Stored dataset items
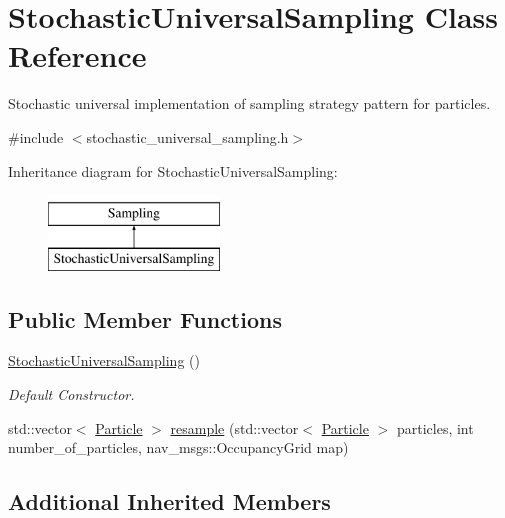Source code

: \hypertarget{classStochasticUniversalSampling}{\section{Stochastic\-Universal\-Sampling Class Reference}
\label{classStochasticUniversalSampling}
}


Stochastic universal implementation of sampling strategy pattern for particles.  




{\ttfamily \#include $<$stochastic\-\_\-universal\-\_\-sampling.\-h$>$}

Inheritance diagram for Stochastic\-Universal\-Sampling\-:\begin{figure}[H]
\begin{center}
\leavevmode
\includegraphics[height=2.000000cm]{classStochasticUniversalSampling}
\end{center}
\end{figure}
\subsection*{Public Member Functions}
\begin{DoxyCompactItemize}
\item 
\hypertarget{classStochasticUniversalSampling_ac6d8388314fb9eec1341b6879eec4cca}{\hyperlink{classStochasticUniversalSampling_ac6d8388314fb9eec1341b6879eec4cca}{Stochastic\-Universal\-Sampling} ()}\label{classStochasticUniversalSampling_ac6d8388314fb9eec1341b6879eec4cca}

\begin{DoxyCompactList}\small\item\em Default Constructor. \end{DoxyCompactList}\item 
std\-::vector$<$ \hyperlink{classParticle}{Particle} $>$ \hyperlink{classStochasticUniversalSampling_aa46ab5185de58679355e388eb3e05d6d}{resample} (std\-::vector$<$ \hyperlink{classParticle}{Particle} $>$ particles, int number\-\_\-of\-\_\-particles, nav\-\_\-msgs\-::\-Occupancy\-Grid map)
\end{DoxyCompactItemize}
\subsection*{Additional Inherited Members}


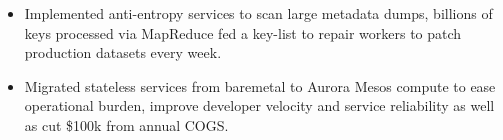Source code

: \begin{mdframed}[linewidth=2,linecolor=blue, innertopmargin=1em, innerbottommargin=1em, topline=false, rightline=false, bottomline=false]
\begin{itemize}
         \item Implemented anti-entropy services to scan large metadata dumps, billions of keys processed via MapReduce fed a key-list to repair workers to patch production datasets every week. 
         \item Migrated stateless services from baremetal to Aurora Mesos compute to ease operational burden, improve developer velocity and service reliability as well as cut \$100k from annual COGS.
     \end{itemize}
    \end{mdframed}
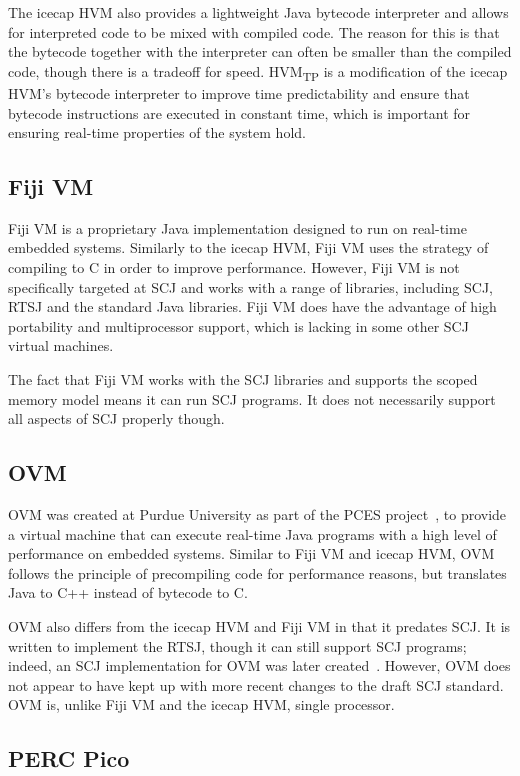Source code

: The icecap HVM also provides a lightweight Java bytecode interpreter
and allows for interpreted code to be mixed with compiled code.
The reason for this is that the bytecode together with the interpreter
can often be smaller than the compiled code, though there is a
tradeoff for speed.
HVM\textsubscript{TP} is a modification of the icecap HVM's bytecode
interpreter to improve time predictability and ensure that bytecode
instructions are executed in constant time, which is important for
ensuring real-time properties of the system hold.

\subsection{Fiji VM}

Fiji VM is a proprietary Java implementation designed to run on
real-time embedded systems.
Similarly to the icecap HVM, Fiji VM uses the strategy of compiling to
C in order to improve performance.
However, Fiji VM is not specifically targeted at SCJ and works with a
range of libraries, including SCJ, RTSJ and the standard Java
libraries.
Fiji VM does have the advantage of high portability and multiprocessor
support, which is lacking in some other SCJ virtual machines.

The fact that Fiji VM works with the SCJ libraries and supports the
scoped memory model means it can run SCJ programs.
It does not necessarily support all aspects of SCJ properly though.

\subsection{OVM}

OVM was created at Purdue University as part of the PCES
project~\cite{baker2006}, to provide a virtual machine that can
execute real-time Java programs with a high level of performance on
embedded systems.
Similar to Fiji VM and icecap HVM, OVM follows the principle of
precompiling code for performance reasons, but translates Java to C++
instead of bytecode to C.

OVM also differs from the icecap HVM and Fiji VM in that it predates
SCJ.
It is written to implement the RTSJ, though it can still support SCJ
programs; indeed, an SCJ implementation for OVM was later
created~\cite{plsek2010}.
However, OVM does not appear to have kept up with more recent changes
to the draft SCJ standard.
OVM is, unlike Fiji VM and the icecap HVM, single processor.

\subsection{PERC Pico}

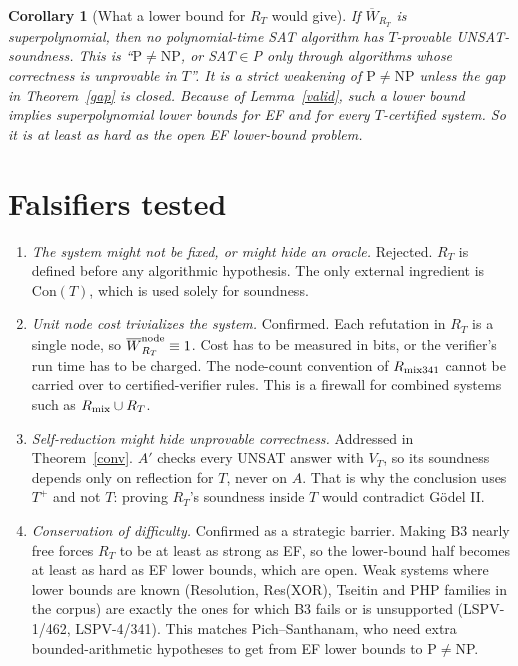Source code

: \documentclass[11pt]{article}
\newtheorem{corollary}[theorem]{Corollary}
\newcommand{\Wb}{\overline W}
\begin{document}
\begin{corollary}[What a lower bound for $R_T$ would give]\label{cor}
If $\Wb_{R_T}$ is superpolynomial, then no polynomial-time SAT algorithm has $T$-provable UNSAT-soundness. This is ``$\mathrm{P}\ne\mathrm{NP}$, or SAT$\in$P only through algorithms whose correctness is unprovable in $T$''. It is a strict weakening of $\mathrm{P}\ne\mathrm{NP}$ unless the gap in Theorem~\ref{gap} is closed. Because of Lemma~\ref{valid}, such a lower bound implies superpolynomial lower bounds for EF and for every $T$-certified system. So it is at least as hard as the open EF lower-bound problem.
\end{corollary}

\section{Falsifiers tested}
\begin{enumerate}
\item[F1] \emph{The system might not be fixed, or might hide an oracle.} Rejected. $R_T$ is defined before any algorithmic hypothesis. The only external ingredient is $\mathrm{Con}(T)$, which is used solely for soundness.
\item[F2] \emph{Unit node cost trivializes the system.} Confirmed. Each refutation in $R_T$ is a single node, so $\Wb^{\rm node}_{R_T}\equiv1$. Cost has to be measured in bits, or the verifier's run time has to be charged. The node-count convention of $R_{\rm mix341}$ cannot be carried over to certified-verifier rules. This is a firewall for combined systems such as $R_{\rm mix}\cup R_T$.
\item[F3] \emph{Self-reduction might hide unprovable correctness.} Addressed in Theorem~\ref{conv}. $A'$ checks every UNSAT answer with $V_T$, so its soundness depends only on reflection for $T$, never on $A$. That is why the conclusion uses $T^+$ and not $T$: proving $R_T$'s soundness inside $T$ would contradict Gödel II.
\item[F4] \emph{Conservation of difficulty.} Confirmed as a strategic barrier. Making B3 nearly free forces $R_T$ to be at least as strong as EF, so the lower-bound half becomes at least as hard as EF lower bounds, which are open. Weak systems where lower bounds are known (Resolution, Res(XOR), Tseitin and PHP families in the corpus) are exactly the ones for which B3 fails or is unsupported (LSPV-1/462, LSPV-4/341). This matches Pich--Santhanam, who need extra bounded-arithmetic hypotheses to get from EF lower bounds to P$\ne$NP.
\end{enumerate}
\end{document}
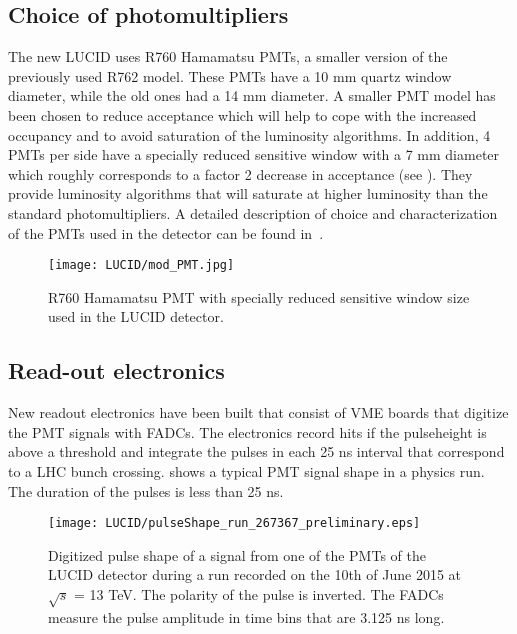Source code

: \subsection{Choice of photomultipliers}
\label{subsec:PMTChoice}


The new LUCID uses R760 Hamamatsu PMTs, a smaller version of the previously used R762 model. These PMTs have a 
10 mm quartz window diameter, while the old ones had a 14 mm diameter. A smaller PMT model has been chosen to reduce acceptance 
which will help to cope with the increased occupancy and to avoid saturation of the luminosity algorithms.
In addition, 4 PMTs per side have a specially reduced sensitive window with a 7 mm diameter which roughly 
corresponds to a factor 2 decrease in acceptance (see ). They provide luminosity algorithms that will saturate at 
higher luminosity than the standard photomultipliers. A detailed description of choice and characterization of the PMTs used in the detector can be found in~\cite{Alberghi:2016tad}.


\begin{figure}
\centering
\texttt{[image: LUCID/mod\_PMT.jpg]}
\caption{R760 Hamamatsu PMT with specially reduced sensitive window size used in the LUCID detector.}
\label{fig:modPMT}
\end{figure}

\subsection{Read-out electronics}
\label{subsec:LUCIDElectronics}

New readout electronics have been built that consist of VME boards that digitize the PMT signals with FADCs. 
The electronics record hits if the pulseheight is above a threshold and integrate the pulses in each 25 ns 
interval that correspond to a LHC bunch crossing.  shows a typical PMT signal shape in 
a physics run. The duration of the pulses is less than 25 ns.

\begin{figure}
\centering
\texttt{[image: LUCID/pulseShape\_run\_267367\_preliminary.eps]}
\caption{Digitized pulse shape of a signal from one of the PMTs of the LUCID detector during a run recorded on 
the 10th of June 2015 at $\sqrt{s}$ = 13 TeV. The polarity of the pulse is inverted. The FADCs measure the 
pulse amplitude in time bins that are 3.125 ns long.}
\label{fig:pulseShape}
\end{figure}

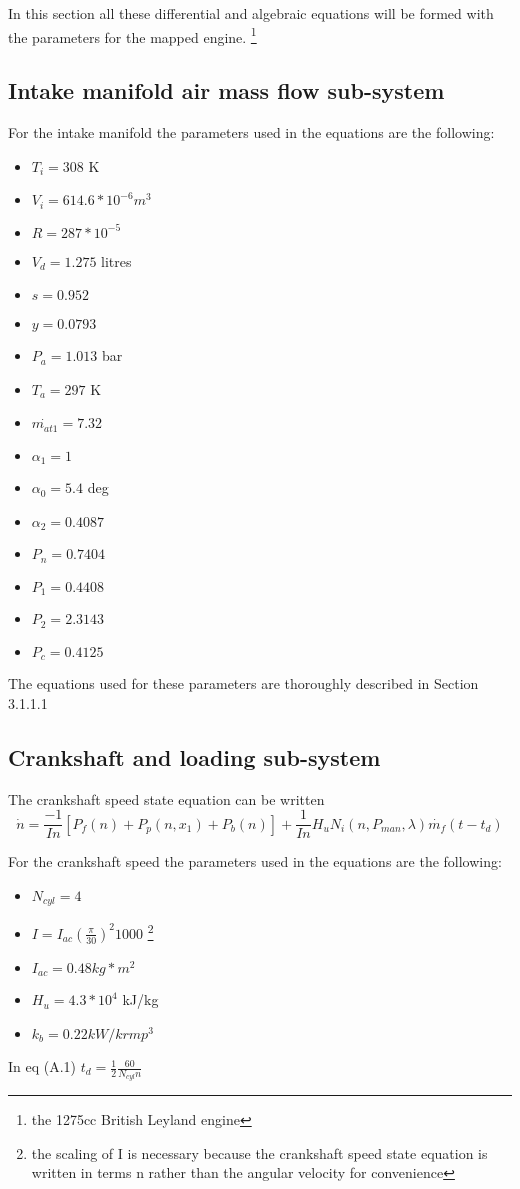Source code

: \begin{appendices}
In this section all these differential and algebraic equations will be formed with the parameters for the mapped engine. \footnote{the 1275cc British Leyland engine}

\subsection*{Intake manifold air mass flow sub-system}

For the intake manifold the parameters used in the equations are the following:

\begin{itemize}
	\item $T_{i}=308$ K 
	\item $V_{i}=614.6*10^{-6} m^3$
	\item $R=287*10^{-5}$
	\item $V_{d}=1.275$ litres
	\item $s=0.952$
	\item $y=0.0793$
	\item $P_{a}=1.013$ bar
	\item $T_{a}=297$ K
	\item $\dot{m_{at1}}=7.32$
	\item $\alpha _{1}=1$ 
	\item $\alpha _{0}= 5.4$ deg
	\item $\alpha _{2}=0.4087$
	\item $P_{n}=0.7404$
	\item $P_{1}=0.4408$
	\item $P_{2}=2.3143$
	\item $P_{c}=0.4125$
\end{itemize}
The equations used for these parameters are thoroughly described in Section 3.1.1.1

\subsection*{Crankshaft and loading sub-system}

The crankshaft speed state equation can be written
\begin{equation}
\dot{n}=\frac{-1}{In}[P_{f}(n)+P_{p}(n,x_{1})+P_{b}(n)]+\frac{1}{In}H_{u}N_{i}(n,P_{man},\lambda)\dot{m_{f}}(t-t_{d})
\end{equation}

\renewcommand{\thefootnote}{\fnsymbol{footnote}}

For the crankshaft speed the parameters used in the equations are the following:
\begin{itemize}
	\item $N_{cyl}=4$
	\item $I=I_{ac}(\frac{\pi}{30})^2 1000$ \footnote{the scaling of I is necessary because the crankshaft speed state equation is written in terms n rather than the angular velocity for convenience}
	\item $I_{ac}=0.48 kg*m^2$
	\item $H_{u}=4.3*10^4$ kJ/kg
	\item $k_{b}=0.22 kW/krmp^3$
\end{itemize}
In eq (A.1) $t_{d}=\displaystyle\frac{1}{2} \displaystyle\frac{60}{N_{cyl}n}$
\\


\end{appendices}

-- Your assignment --
Show every line above where "created" is found.

-- Task output --
OVM was created at Purdue University as part of the PCES
created~\cite{plsek2010}.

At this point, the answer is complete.